One of the aspects you were mentioning just now was “abstraction”. In your architecture this is seemingly imbued with a certain ambiguity, of a “yes and no”, of the “no but yes” that enriches your work.
How do you understand this ambiguity? What do you look for in it?

—Worringer differentiated between two forms of development of the modern project with precedents in history: on the one hand, those architectures that look towards essential schemes, an essentializing of form in search of processes of abstraction, and on the other, those that seek to project subjectivity -such as Expressionist and figurative trends-. Both would give rise to two different systems for tackling formal questions: a search for general schemes or a kind of empathy (or “emotional projection”) that affects the outward appearance, that affects the ornamentation, character or representation of architecture. For us, the contrasting of these two models, that of “abstraction” and that of “empathy”, is a leftover from Modernism which is best eliminated. If there’s something that differentiates the contemporary from the modern architect it’s the lack of belief in such oppositions, oppositions that in fact have behind them a Manichean ethical model of “the good” and “the bad”. This elimination isn’t just occurring in architecture, it can even be argued that it’s been more emphatic in other contemporary artistic practices than in the architectural one. In that sense, for us there’s an interesting task to be undertaken in architecture, which is precisely to do away with those dichotomies, and it’s here that you can say that we use ambiguity in a positive manner.

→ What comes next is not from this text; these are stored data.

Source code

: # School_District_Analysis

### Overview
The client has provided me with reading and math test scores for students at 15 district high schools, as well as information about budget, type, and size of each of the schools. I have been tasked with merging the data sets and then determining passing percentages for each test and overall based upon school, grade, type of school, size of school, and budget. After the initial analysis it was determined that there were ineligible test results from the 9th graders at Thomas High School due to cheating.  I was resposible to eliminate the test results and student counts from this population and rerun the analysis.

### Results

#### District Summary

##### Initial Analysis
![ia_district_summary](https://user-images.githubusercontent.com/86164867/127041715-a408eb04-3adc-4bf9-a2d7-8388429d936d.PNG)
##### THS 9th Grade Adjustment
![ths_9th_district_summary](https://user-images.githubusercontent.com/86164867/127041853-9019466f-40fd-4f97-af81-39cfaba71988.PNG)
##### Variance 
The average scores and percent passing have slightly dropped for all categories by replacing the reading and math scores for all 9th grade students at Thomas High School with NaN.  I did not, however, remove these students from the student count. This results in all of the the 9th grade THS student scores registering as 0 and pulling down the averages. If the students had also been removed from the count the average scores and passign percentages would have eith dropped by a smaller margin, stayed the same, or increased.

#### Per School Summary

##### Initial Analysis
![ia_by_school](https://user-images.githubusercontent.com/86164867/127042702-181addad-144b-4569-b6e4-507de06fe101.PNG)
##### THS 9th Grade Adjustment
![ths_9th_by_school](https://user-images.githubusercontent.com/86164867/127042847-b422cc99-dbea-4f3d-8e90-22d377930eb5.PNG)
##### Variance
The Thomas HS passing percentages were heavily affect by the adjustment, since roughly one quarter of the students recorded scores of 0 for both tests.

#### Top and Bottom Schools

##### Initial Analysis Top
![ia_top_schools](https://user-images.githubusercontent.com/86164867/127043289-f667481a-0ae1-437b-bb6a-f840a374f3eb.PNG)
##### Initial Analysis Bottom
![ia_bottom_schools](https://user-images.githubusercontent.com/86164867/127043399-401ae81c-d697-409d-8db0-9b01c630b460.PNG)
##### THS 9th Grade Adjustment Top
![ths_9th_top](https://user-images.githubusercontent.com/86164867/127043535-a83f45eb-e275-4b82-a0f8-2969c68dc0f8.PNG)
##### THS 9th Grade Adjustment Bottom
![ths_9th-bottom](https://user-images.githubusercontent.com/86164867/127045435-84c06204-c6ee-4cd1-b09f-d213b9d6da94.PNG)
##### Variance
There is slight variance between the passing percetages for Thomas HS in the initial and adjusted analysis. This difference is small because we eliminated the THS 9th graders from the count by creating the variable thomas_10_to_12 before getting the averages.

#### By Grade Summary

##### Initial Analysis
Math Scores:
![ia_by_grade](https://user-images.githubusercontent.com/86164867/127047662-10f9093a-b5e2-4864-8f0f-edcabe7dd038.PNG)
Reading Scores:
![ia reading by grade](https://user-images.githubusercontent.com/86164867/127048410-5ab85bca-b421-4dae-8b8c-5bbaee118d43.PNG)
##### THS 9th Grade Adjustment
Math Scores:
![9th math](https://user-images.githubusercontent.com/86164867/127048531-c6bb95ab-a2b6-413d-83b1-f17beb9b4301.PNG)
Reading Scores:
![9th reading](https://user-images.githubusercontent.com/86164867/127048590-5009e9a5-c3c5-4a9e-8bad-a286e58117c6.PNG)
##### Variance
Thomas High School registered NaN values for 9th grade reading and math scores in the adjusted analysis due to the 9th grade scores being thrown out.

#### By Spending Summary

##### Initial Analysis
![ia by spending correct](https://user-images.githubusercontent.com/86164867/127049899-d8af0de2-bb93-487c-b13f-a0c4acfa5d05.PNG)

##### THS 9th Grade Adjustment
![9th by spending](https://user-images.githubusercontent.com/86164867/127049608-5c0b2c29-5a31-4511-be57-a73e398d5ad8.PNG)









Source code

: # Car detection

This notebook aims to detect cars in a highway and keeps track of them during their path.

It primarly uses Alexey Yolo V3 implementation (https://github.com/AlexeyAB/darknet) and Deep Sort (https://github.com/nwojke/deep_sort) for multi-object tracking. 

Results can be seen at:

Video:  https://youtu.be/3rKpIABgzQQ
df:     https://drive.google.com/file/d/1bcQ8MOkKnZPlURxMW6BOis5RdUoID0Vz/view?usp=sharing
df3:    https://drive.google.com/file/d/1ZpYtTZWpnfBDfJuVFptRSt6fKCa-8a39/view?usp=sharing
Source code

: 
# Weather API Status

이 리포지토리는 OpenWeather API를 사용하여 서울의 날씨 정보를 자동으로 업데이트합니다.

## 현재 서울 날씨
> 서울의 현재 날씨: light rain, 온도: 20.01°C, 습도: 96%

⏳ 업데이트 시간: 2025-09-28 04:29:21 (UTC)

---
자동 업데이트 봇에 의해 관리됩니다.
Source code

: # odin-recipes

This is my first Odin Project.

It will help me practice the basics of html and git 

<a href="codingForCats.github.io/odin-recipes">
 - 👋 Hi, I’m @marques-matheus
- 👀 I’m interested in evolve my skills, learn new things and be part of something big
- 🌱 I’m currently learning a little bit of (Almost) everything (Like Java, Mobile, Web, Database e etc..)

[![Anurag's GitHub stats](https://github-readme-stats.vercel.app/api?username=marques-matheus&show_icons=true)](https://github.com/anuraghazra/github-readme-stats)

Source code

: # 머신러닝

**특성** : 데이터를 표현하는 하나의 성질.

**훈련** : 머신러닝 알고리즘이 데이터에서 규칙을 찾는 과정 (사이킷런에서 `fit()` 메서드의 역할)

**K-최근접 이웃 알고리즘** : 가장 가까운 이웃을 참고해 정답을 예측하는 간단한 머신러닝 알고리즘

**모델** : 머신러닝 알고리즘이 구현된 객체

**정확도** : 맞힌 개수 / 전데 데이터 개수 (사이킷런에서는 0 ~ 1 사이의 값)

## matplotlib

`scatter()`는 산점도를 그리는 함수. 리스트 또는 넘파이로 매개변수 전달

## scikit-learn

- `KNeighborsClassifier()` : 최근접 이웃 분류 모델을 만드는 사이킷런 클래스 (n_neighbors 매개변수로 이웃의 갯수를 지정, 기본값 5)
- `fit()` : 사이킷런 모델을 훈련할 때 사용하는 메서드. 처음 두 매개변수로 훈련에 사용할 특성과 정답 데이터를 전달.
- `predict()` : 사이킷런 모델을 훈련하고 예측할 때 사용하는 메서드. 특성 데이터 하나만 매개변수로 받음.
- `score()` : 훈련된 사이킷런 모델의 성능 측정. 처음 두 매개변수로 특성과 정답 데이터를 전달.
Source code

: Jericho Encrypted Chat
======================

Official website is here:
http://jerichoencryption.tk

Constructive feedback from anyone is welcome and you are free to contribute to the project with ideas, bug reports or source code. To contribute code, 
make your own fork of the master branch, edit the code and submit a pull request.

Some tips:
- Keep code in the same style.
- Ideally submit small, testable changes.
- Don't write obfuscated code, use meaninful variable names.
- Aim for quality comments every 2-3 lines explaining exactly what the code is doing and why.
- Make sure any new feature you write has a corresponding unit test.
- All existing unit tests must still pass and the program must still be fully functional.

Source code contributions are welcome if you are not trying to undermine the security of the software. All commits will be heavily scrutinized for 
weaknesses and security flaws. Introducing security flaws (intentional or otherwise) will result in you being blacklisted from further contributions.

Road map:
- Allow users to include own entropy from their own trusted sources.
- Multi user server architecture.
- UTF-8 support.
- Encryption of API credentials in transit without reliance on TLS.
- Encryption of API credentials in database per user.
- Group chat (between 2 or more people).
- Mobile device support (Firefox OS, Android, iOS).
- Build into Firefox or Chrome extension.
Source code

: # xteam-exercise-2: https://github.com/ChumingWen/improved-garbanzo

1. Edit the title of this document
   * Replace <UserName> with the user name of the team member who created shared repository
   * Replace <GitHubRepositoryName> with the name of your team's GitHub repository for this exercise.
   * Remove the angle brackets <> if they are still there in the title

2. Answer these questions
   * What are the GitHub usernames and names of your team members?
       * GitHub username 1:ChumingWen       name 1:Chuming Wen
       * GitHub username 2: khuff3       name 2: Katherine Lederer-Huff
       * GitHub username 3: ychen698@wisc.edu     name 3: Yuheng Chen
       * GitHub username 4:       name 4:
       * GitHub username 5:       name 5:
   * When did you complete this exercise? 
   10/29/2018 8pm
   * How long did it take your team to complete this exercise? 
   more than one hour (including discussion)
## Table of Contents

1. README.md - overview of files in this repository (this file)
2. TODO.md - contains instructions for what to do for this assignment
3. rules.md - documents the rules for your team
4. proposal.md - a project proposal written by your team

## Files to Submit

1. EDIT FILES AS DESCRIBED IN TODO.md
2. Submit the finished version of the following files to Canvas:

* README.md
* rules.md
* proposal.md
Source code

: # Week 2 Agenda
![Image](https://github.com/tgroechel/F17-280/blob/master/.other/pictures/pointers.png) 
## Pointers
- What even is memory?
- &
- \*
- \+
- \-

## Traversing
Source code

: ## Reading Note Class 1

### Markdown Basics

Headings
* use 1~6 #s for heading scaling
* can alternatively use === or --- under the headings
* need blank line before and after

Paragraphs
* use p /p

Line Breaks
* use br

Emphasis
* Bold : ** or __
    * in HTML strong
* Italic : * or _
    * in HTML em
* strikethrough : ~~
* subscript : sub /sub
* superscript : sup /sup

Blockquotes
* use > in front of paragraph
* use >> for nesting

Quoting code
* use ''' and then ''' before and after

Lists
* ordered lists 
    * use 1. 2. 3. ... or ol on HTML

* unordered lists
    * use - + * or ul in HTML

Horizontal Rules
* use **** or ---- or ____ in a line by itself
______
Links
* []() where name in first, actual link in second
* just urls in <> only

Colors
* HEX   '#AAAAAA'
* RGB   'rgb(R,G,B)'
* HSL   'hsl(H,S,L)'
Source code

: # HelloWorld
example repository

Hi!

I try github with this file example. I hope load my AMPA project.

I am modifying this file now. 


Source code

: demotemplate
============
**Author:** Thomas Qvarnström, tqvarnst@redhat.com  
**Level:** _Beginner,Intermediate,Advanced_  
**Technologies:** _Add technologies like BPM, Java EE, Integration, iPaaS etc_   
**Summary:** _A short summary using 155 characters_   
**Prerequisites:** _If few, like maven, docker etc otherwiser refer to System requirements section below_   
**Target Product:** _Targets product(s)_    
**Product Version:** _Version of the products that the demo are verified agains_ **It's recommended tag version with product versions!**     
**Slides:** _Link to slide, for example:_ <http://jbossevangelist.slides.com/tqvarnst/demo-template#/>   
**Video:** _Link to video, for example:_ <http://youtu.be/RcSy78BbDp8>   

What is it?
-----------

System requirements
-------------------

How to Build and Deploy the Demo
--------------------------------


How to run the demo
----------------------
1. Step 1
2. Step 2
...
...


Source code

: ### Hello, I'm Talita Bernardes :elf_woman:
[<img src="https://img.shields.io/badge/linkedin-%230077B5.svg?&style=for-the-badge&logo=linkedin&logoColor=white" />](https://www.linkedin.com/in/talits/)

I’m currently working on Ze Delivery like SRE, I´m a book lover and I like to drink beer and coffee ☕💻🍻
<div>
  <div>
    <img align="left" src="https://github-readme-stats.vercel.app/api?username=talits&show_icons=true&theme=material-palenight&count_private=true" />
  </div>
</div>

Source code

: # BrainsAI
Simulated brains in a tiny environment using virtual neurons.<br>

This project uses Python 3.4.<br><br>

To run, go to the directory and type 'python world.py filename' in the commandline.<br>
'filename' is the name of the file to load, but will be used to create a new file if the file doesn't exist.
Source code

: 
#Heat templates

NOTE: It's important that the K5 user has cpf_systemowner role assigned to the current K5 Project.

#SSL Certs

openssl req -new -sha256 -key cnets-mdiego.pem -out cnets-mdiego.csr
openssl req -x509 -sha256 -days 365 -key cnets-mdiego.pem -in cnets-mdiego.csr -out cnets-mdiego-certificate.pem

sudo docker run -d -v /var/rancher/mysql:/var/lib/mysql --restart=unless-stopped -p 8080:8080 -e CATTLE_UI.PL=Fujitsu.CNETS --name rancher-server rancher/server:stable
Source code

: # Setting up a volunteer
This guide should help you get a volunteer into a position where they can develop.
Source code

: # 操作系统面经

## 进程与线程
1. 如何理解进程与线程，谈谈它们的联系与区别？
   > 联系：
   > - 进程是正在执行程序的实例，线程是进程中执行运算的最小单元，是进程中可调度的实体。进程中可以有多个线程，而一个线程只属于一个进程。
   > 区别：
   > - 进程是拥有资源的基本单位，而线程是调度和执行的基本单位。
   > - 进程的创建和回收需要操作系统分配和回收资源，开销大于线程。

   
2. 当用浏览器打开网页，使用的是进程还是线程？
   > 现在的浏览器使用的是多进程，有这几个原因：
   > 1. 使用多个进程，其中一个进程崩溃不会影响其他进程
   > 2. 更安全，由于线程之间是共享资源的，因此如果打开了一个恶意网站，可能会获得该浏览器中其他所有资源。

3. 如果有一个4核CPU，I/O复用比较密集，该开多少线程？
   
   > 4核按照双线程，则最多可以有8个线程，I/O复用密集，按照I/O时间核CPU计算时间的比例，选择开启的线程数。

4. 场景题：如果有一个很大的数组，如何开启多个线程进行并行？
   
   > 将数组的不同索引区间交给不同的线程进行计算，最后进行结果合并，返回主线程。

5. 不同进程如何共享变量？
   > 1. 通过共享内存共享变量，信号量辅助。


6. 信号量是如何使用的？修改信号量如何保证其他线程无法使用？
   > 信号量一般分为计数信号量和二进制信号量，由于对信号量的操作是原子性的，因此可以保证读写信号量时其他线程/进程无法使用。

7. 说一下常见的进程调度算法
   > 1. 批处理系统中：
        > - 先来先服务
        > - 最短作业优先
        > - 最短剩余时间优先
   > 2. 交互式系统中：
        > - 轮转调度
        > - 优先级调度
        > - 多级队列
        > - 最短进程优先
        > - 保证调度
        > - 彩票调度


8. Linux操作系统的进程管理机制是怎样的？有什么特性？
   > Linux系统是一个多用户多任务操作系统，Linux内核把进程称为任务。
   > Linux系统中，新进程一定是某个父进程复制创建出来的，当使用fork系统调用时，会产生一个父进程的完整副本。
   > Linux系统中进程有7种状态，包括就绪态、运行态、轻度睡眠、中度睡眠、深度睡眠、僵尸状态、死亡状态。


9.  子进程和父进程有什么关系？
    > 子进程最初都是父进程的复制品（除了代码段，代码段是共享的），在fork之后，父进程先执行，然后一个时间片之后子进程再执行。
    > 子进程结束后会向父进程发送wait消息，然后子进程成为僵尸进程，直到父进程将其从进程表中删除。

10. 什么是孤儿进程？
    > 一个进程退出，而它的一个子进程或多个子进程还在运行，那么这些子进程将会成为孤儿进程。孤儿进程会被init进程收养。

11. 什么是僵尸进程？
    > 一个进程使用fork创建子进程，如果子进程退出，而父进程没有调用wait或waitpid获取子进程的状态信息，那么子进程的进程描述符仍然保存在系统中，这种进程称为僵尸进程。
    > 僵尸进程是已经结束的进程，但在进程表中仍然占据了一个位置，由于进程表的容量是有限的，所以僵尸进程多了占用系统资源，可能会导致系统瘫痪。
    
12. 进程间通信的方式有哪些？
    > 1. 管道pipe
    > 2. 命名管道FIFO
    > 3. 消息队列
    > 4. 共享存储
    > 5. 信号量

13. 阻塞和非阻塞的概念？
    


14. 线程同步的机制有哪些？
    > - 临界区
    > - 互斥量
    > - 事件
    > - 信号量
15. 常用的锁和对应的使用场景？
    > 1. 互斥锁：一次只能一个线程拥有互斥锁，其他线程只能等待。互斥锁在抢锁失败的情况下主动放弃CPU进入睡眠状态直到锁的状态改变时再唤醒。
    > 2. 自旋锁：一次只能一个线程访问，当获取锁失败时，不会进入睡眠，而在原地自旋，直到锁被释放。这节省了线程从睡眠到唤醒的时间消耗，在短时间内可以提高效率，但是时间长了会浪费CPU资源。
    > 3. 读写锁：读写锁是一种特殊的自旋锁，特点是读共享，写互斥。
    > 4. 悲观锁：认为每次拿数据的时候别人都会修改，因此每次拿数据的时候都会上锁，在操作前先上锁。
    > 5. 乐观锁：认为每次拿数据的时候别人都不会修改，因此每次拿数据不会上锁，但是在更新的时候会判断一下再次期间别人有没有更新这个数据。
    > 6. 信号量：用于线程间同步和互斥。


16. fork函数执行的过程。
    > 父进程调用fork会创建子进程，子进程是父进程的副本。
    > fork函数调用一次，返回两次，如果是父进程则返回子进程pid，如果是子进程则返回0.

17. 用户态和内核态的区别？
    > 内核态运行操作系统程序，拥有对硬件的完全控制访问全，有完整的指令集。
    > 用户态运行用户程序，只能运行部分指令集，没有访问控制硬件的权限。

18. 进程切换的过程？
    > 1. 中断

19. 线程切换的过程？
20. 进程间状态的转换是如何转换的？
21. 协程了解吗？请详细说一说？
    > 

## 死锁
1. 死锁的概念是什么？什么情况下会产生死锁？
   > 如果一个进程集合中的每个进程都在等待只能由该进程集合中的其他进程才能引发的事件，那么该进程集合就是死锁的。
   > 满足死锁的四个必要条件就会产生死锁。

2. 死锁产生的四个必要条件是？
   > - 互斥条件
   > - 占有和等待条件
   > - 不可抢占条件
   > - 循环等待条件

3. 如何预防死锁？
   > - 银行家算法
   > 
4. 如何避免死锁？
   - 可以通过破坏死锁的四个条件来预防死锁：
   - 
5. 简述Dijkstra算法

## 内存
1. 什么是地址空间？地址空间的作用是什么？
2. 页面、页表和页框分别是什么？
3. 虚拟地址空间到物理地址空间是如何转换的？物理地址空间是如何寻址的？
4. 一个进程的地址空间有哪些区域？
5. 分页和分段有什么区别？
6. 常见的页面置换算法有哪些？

Some of your projects would be inexplicable without the landscape they’re located in: the recycling plant as one more mountain in the plateau to the southeast of Madrid, the abstract and chameleonic Retiro Gymnastics Pavilion, or the environmental education center in Tenerife planted on the horizon like the Osborne bull. In that sense, these are all objects in the landscape, objects with the landscape...

... Eco-monuments, then?

-For us entering into a dialogue with the landscape has been one of the most important qualitative leaps in our way of making architecture. It’s when we’ve thought about the relationship our architecture establishes with nature -and for nature, read “natural nature” and “artificial nature”, something indistinct right now-, that we’ve become aware that this model of oppositions between “the abstract” and “empathy” lacks meaning. There are architectures that define their links or dialogues with the environment around them better, with the context in the widest sense, via processes of abstraction and contrast. There’s also a huge area, not of mimetic or organic integration, but of dialogue between supposedly artificial and supposedly natural elements, leading to hybridization effects being created in which it would be hard to delineate the boundary where the architecture ends and the landscape begins. These effects are interesting because they presuppose a transcending of that basic aesthetic model of Modernism: the figure/ground relationship. It’s when we’re working with relationships whose main aim is to abolish that kind of contrast, that we think we’re closer to arriving at a redefinition of the monumental in architecture, something we’ve called “Eco-monumentality”, to use a sufficiently violent and provocative word, yet one whose aim is to demonstrate the urgent need to find an aesthetic definition that might integrate the values of contemporary society within the architecture, and do this by distancing itself from modern aesthetic principles.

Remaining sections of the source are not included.